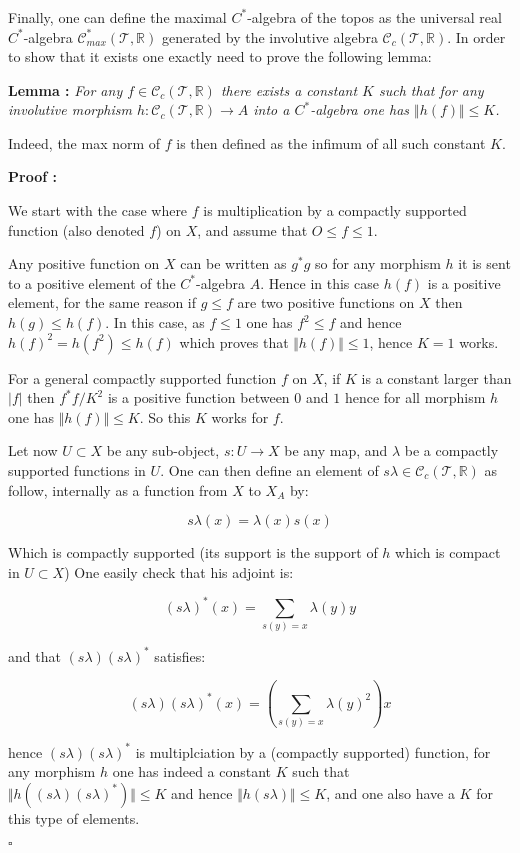 \documentclass[a4paper]{article}
\newcommand{\R}{\mathbb{R}}
\newcommand{\Tcal}{\mathcal{T}}
\newcommand{\Ccal}{\mathcal{C}}
\newcommand{\block}[1]
{

\par \subsubsection{} #1

\bigskip}
\newcommand{\Lem}[1]
	{

	\bigskip
	
	\textbf{Lemma : }{\itshape #1}
		
	\bigskip
	
	}
\newcommand{\Dem}[1]{
	
	\smallskip
	
	\textbf{Proof : } \par
	 {#1} $\square$
	 
	 \bigskip
}
\begin{document}
\block{Finally, one can define the maximal $C^*$-algebra of the topos as the universal real $C^*$-algebra $\Ccal^*_{max}(\Tcal,\R)$ generated by the involutive algebra $\Ccal_c(\Tcal,\R)$. In order to show that it exists one exactly need to prove the following lemma:

\Lem{For any $f \in \Ccal_c(\Tcal,\R)$ there exists a constant $K$ such that for any involutive morphism $h: \Ccal_c(\Tcal,\R) \rightarrow A$ into a $C^*$-algebra one has $\Vert h(f) \Vert \leqslant K$.}

Indeed, the max norm of $f$ is then defined as the infimum of all such constant $K$.

\Dem{We start with the case where $f$ is multiplication by a compactly supported function (also denoted $f$) on $X$, and assume that $O \leqslant f \leqslant 1$. 

Any positive function on $X$ can be written as $g^* g$ so for any morphism $h$ it is sent to a positive element of the $C^*$-algebra $A$. Hence in this case $h(f)$ is a positive element, for the same reason if $g \leqslant f$ are two positive functions on $X$ then $h(g) \leqslant h(f)$. In this case, as $f \leqslant 1$ one has $f^2 \leqslant f $ and hence $h(f)^2 = h(f^2) \leqslant h(f)$ which proves that $\Vert h(f) \Vert \leqslant 1$, hence $K=1$ works.

For a general compactly supported function $f$ on $X$, if $K$ is a constant larger than $|f|$ then $f^*f/K^2$ is a positive function between $0$ and $1$ hence for all morphism $h$ one has $\Vert h(f) \Vert \leqslant K$. So this $K$ works for $f$.

Let now $U \subset X$ be any sub-object, $s: U \rightarrow X$ be any map, and $\lambda$ be a compactly supported functions in $U$. One can then define an element of $s \lambda \in \Ccal_c(\Tcal,\R)$ as follow, internally as a function from $X$ to $X_A$ by:

\[ s\lambda(x)= \lambda(x) s(x) \]

Which is compactly supported (its support is the support of $h$ which is compact in $U \subset X$) One easily check that his adjoint is:

\[ (s\lambda)^* (x) = \sum_{s(y)=x} \lambda(y) y \]

and that $(s\lambda)(s\lambda)^*$ satisfies:

\[ (s\lambda)(s\lambda)^*(x) = \left(\sum_{s(y)=x} \lambda(y)^2 \right) x \] 

hence $(s\lambda)(s\lambda)^*$ is multiplciation by a (compactly supported) function, for any morphism $h$ one has indeed a constant $K$ such that $\Vert h((s\lambda)(s\lambda)^*) \Vert \leqslant K$ and hence $\Vert h(s \lambda) \Vert \leqslant K$, and one also have a $K$ for this type of elements.

}}
\end{document}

* _The problem_: Retype the material above exactly, images excluded.

* _Task solution_:
 \documentclass[a4paper]{article}
\newcommand{\R}{\mathbb{R}}
\newcommand{\Tcal}{\mathcal{T}}
\newcommand{\Ccal}{\mathcal{C}}
\newcommand{\block}[1]
{

\par \subsubsection{} #1

\bigskip}
\newcommand{\Lem}[1]
	{

	\bigskip
	
	\textbf{Lemma : }{\itshape #1}
		
	\bigskip
	
	}
\newcommand{\Dem}[1]{
	
	\smallskip
	
	\textbf{Proof : } \par
	 {#1} $\square$
	 
	 \bigskip
}
\begin{document}
\block{Finally, one can define the maximal $C^*$-algebra of the topos as the universal real $C^*$-algebra $\Ccal^*_{max}(\Tcal,\R)$ generated by the involutive algebra $\Ccal_c(\Tcal,\R)$. In order to show that it exists one exactly need to prove the following lemma:

\Lem{For any $f \in \Ccal_c(\Tcal,\R)$ there exists a constant $K$ such that for any involutive morphism $h: \Ccal_c(\Tcal,\R) \rightarrow A$ into a $C^*$-algebra one has $\Vert h(f) \Vert \leqslant K$.}

Indeed, the max norm of $f$ is then defined as the infimum of all such constant $K$.

\Dem{We start with the case where $f$ is multiplication by a compactly supported function (also denoted $f$) on $X$, and assume that $O \leqslant f \leqslant 1$. 

Any positive function on $X$ can be written as $g^* g$ so for any morphism $h$ it is sent to a positive element of the $C^*$-algebra $A$. Hence in this case $h(f)$ is a positive element, for the same reason if $g \leqslant f$ are two positive functions on $X$ then $h(g) \leqslant h(f)$. In this case, as $f \leqslant 1$ one has $f^2 \leqslant f $ and hence $h(f)^2 = h(f^2) \leqslant h(f)$ which proves that $\Vert h(f) \Vert \leqslant 1$, hence $K=1$ works.

For a general compactly supported function $f$ on $X$, if $K$ is a constant larger than $|f|$ then $f^*f/K^2$ is a positive function between $0$ and $1$ hence for all morphism $h$ one has $\Vert h(f) \Vert \leqslant K$. So this $K$ works for $f$.

Let now $U \subset X$ be any sub-object, $s: U \rightarrow X$ be any map, and $\lambda$ be a compactly supported functions in $U$. One can then define an element of $s \lambda \in \Ccal_c(\Tcal,\R)$ as follow, internally as a function from $X$ to $X_A$ by:

\[ s\lambda(x)= \lambda(x) s(x) \]

Which is compactly supported (its support is the support of $h$ which is compact in $U \subset X$) One easily check that his adjoint is:

\[ (s\lambda)^* (x) = \sum_{s(y)=x} \lambda(y) y \]

and that $(s\lambda)(s\lambda)^*$ satisfies:

\[ (s\lambda)(s\lambda)^*(x) = \left(\sum_{s(y)=x} \lambda(y)^2 \right) x \] 

hence $(s\lambda)(s\lambda)^*$ is multiplciation by a (compactly supported) function, for any morphism $h$ one has indeed a constant $K$ such that $\Vert h((s\lambda)(s\lambda)^*) \Vert \leqslant K$ and hence $\Vert h(s \lambda) \Vert \leqslant K$, and one also have a $K$ for this type of elements.

}}
\end{document}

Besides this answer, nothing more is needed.